Obviously, walking through the OSPF database is quite a bit more confusing then walking through the RIP database. The way that OSPF organizes information is intended to be efficient for the protocol—not necessarily for the viewing engineer. Although this article picks out the specific linked entries that match with the specific devices in the network, it's important to remember that all of these entries exist in the OSPF database of all routers in the OSPF domain (by default). Differentiating which entry links with which router is a matter of tracing the RIDs and networks, which is well outside the scope of this article.

To bring the OSPF portion of this article together, let's look at the routing tables of the routers in Listings 14–16, to see how this information contained within their databases is translated once OSPF has a chance to calculate the best routes to insert.
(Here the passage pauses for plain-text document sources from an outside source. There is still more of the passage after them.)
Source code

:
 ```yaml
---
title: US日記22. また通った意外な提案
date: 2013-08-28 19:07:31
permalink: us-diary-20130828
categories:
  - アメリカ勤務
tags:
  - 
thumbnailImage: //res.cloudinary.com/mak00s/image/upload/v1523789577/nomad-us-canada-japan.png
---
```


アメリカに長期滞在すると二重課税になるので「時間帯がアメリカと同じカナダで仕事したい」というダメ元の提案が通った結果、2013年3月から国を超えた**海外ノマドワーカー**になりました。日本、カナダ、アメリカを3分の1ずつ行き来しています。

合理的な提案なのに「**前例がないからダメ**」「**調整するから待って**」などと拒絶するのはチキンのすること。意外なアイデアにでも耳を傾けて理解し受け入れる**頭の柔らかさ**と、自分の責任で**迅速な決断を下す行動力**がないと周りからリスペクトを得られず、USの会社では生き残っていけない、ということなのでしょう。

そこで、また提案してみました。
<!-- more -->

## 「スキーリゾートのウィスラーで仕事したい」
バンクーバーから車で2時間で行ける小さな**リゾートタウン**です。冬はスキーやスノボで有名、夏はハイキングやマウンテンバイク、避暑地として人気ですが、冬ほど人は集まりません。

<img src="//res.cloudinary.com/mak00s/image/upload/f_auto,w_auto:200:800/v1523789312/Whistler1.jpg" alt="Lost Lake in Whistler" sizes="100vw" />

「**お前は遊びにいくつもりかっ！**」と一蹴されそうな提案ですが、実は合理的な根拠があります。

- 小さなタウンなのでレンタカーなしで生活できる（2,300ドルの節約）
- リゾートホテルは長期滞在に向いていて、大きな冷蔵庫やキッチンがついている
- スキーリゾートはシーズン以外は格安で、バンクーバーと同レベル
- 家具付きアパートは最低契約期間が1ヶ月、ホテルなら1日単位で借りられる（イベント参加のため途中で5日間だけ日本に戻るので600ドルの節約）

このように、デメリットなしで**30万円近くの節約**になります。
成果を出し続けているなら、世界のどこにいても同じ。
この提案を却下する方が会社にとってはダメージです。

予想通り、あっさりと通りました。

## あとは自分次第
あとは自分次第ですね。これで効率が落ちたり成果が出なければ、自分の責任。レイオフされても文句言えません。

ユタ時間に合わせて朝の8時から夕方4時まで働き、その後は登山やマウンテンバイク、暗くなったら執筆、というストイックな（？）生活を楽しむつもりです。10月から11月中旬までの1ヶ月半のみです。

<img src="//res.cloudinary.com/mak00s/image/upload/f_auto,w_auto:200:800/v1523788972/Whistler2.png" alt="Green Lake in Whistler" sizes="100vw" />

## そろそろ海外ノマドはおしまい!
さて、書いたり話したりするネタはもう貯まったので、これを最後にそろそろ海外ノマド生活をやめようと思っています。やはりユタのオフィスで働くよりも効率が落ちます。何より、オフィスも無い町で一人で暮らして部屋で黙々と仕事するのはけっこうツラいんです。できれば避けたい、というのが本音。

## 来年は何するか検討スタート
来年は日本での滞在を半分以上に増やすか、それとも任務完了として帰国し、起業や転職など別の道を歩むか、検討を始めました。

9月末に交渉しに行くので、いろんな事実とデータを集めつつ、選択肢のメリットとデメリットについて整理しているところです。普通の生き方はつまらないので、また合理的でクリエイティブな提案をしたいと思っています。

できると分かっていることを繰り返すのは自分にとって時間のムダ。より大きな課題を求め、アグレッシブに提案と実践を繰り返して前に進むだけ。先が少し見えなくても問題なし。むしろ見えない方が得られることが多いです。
Listing 14—R1 Routing Table.

      10.0.0.0/8 is variably subnetted, 2 subnets, 2 masks
C        10.0.0.0/24 is directly connected, Loopback0
L        10.0.0.1/32 is directly connected, Loopback0
      20.0.0.0/24 is subnetted, 1 subnets
O        20.0.0.0 [110/3] via 192.168.1.2, 01:04:32, GigabitEthernet0/1
      192.168.1.0/24 is variably subnetted, 2 subnets, 2 masks
C        192.168.1.0/24 is directly connected, GigabitEthernet0/1
L        192.168.1.1/32 is directly connected, GigabitEthernet0/1
O     192.168.2.0/24 [110/2] via 192.168.1.2, 01:08:50, GigabitEthernet0/1

Listing 15—R2 Routing Table.

      10.0.0.0/24 is subnetted, 1 subnets
O        10.0.0.0 [110/2] via 192.168.1.1, 01:04:07, GigabitEthernet0/2
      20.0.0.0/24 is subnetted, 1 subnets
O        20.0.0.0 [110/2] via 192.168.2.2, 01:04:07, GigabitEthernet0/1
      192.168.1.0/24 is variably subnetted, 2 subnets, 2 masks
C        192.168.1.0/24 is directly connected, GigabitEthernet0/2
L        192.168.1.2/32 is directly connected, GigabitEthernet0/2
      192.168.2.0/24 is variably subnetted, 2 subnets, 2 masks
C        192.168.2.0/24 is directly connected, GigabitEthernet0/1
L        192.168.2.1/32 is directly connected, GigabitEthernet0/1

Listing 16—R3 Routing Table.

      10.0.0.0/24 is subnetted, 1 subnets
O        10.0.0.0 [110/3] via 192.168.2.1, 01:04:39, GigabitEthernet0/2
      20.0.0.0/8 is variably subnetted, 2 subnets, 2 masks
C        20.0.0.0/24 is directly connected, Loopback0
L        20.0.0.1/32 is directly connected, Loopback0
O     192.168.1.0/24 [110/2] via 192.168.2.1, 01:09:23, GigabitEthernet0/2
      192.168.2.0/24 is variably subnetted, 2 subnets, 2 masks
C        192.168.2.0/24 is directly connected, GigabitEthernet0/2
L        192.168.2.2/32 is directly connected, GigabitEthernet0/2

Summary

While this article (especially the OSPF portion) could be a bit confusing, you must remember that this is how the databases look in a very simple network. Imagine what they look like in a larger network! Keep in mind that many network engineers don't completely understand the contents of these tables; they're able to get through their work by using this information combined with network documentation and other observed configuration on the devices.

In reading through this article (possibly multiple times), you should get an idea of how distance vector and link-state protocols differ in their view of the network and how they make their decisions.